Advertisement

Going after the one: Leadership lessons for church planters

 


I am a little suspicious of people who like church.

I grew up in the church, I’m an ordained pastor and my job is to teach people to make even more church in the world. I am a church planter, but I also go to a fairly traditional Presbyterian church that I really love. And honestly, 50 percent of the time, I have a hard time convincing myself to go there.

For me, church is the carrot, upon which the ranch dressing — the gospel, the fellowship, the liberation, the forgiveness, the holy space, the meaning, the God-with-us — that I actually want, is heaped. There are those for whom the carrot itself encompasses the main event. And I am suspicious of them. God bless them, they have a natural taste for wholesomeness that I do not understand.

A colleague of mine recently called me on her way home from an installation service. She remarked that the whole experience felt like playing house. They sang every verse to every song and really luxuriated in every piece of liturgy. She did not say this, but I assume it was because they could. Who goes to a Sunday afternoon installation worship service (after weekly morning worship) but the churchiest of church lovers? These are the pastors who have to be there and the rest of those who always want to sing that sixth verse at the bottom of the page below the music, those who live for a wordy prayer full of Thees and Thous and the late afternoon sun through the stained glass windows. No one desperate and unsavory is walking in off the street at an installation service at 2 p.m. on a Sunday because they are frantic for a word of good news in a world of despair. It’s all insiders, so you are safe to subject them to a hymnic tour de force of every subtle variation of the doxology. They are there for the churchiness.
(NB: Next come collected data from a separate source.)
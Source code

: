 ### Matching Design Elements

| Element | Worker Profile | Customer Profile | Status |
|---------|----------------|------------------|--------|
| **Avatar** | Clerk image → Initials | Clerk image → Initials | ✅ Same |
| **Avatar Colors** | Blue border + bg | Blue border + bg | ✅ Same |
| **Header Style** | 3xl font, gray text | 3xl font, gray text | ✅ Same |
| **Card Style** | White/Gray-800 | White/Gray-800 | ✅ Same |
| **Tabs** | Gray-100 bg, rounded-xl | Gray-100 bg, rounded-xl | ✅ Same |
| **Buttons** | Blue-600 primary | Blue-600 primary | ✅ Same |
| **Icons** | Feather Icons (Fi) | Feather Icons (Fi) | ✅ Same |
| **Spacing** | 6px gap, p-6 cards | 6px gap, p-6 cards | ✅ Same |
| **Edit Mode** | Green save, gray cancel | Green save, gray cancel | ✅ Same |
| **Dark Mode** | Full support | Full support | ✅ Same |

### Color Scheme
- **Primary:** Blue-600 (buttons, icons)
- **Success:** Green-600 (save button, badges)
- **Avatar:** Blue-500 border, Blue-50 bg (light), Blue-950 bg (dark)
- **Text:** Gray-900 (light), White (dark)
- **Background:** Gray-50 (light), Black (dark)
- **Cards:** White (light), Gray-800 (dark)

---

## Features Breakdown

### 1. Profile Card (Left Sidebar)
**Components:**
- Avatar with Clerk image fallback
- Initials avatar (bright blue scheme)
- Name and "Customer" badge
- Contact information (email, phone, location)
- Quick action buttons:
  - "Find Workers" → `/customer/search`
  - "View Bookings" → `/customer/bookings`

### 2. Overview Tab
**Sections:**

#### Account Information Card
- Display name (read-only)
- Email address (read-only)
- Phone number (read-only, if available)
Gifts of the church planter

There are a variety of leadership gifts that can set up a church planter well as she works to convene a community that embarks on life together formed by spiritual practices. Indeed, church planting really allows the planter to lead from her strengths. The leader convenes the people who respond to her particular leadership style, and a community of people who are open to being led by a pastor with her gifts will naturally form if a community forms at all. There is no one gift that is essential to the church planter. However, I have found that there is a key leadership posture for starting new worshipping communities. The church planter cannot be there for the churchiness.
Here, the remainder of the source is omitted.